Womens Health

Opposing Stem Cell Research


Despite recent advancements in stem cell research and the excitement generated regarding its potential use for human health and cell repair, stem cell research has evoked a flurry of controversy concerning both ethical issues and possible scientific complications. Although understanding how cells develop and differentiate and developing techniques wherein healthy cells can intentionally be used to replace damaged cells is one the most important research areas in contemporary biology, this relatively young science is raising serious questions and its opponents are as vocal as its proponents.
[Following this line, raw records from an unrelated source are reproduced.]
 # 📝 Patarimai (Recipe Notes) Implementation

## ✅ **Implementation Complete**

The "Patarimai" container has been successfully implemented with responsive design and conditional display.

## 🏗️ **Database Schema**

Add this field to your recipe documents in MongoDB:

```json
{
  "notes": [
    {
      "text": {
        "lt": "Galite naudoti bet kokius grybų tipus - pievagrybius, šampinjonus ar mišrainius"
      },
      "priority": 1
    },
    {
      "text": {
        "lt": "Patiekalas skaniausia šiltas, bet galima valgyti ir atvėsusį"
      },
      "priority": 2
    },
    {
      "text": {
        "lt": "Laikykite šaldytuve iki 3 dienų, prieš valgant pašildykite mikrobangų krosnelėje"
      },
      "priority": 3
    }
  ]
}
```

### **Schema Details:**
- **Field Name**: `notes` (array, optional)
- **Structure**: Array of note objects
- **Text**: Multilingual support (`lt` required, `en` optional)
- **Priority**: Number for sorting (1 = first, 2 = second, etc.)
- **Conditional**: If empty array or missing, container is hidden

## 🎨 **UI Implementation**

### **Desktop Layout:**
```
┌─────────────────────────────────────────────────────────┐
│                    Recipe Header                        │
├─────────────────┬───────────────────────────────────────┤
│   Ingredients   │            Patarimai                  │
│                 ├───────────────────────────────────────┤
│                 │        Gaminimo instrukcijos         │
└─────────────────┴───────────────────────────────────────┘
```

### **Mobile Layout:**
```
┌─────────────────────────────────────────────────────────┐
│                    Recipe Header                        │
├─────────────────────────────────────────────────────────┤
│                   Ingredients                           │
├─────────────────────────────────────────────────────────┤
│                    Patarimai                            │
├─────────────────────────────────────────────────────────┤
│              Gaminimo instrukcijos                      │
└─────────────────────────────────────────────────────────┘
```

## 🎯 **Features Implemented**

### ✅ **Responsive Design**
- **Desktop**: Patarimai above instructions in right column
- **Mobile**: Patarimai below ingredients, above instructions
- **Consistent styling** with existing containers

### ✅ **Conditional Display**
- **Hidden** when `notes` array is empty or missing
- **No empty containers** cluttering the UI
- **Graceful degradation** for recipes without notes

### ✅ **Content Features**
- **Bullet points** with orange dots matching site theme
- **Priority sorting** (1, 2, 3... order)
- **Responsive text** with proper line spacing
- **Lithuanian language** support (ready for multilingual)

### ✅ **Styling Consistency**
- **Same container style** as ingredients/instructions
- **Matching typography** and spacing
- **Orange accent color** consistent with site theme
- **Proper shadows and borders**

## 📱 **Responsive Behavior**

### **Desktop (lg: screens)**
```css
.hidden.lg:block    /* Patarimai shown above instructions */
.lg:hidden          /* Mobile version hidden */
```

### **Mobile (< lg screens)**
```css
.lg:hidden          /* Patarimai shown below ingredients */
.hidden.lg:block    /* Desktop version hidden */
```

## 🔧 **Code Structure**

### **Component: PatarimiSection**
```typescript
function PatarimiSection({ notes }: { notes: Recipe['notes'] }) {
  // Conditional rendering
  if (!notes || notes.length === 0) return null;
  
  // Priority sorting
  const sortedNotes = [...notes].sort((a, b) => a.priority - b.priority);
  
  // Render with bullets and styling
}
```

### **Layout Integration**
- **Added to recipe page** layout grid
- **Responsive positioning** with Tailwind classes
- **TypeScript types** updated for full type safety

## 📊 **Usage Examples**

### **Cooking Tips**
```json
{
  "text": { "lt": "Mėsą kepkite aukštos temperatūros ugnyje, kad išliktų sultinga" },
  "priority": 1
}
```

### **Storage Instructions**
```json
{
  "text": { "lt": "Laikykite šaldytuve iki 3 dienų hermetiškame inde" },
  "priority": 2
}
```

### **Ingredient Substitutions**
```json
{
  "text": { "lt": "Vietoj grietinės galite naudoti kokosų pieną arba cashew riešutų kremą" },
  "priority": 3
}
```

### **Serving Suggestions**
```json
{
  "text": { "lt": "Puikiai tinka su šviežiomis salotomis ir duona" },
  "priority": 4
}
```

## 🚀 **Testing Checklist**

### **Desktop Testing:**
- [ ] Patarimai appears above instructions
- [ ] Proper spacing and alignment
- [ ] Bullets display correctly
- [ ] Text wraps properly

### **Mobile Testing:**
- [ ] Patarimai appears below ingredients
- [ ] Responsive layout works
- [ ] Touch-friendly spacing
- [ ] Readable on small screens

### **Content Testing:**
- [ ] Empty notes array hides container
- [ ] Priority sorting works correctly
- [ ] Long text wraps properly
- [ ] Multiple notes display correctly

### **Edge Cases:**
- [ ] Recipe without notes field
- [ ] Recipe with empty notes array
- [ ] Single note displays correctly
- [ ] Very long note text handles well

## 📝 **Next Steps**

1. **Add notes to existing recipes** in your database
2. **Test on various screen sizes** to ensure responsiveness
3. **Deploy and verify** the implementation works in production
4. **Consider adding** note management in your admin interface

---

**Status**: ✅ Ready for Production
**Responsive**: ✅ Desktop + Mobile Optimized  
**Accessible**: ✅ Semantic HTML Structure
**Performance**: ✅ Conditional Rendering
Ethical Stem Cell Research Opposition

The main opposition to cell research surrounds the use of embryonic stem cells. Embryonic stem cells are obtained from early-stage embryos that were fertilized as part of an in-vitro fertilization procedure but never implanted into a woman's uterus. Those opposed to the use of embryonic stem cells claim that that the embryo is a human being with rights. Since embryos are destroyed during the process of extracting stem cells, some people (including various religious groups) deem the procedure to be first-degree murder. In contrast, the alternative viewpoint argues that the young embryo is too rudimentary a structure and too underdeveloped to constitute a human being.
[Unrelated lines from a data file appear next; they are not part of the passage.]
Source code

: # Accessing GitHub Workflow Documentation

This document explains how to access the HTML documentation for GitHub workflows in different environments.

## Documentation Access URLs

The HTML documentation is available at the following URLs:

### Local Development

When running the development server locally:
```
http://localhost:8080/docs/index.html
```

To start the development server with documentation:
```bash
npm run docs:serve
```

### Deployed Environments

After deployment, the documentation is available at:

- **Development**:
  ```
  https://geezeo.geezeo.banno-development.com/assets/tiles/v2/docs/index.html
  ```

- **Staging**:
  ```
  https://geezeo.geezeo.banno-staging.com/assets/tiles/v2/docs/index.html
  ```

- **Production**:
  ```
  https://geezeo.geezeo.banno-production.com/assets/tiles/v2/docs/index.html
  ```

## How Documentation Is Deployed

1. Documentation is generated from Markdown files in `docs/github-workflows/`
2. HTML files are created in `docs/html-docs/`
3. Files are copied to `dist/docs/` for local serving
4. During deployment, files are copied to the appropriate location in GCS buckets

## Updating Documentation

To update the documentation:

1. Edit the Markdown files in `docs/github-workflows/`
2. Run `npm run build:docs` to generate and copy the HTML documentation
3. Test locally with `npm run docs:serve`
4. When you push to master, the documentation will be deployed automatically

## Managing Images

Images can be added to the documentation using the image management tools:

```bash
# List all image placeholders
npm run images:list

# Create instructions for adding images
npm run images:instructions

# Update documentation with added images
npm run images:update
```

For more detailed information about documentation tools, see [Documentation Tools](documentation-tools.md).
Scientific Stem Cell Research Opposition

Since stem cell research is only in its infancy and much of the research has been conducted in laboratories with animals, some scientific results have been found to be unstable, with the injection of embryonic stem cells causing fetal abnormalities. Another problem has to do with embryonic stem cell differentiation, which has not always been successful in laboratory experiments with animals such as mice and rats.
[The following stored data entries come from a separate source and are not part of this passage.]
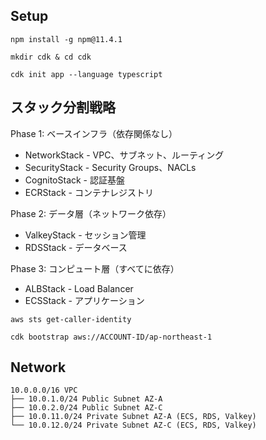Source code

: ## Setup
```
npm install -g npm@11.4.1

mkdir cdk & cd cdk

cdk init app --language typescript
```

## スタック分割戦略
Phase 1: ベースインフラ（依存関係なし）
- NetworkStack - VPC、サブネット、ルーティング
- SecurityStack - Security Groups、NACLs
- CognitoStack - 認証基盤
- ECRStack - コンテナレジストリ

Phase 2: データ層（ネットワーク依存）
- ValkeyStack - セッション管理
- RDSStack - データベース

Phase 3: コンピュート層（すべてに依存）
- ALBStack - Load Balancer
- ECSStack - アプリケーション


```
aws sts get-caller-identity

cdk bootstrap aws://ACCOUNT-ID/ap-northeast-1

```

## Network
```
10.0.0.0/16 VPC
├── 10.0.1.0/24 Public Subnet AZ-A
├── 10.0.2.0/24 Public Subnet AZ-C  
├── 10.0.11.0/24 Private Subnet AZ-A (ECS, RDS, Valkey)
└── 10.0.12.0/24 Private Subnet AZ-C (ECS, RDS, Valkey)
```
Solving the Embryonic Stem Cell Controversy

While extracting cells from human embryos results in the death of the embryo and leading pro-life advocates to call it homicide, new and exciting research is underway that converts skin cells into what are called induced pluripotent stem cells (iPS cells), cells that emulate embryonic stem cells and that could therefore potentially replace the need to used stem cells derived from embryos. If successfully developed, iPS cell technology could offer many of the advantages of embryonic stem cells while simultaneously solving its ethical dilemmas.

Finally, a third category of stem cells is adult stem cells. While once believed to be very limited in scope and capable of developing or differentiating into only very few cell types, recent research has indicated that the flexibility of adult stem cells may have been underestimated. If so, they may offer another viable solution to the problems inherent in embryonic stem cell research.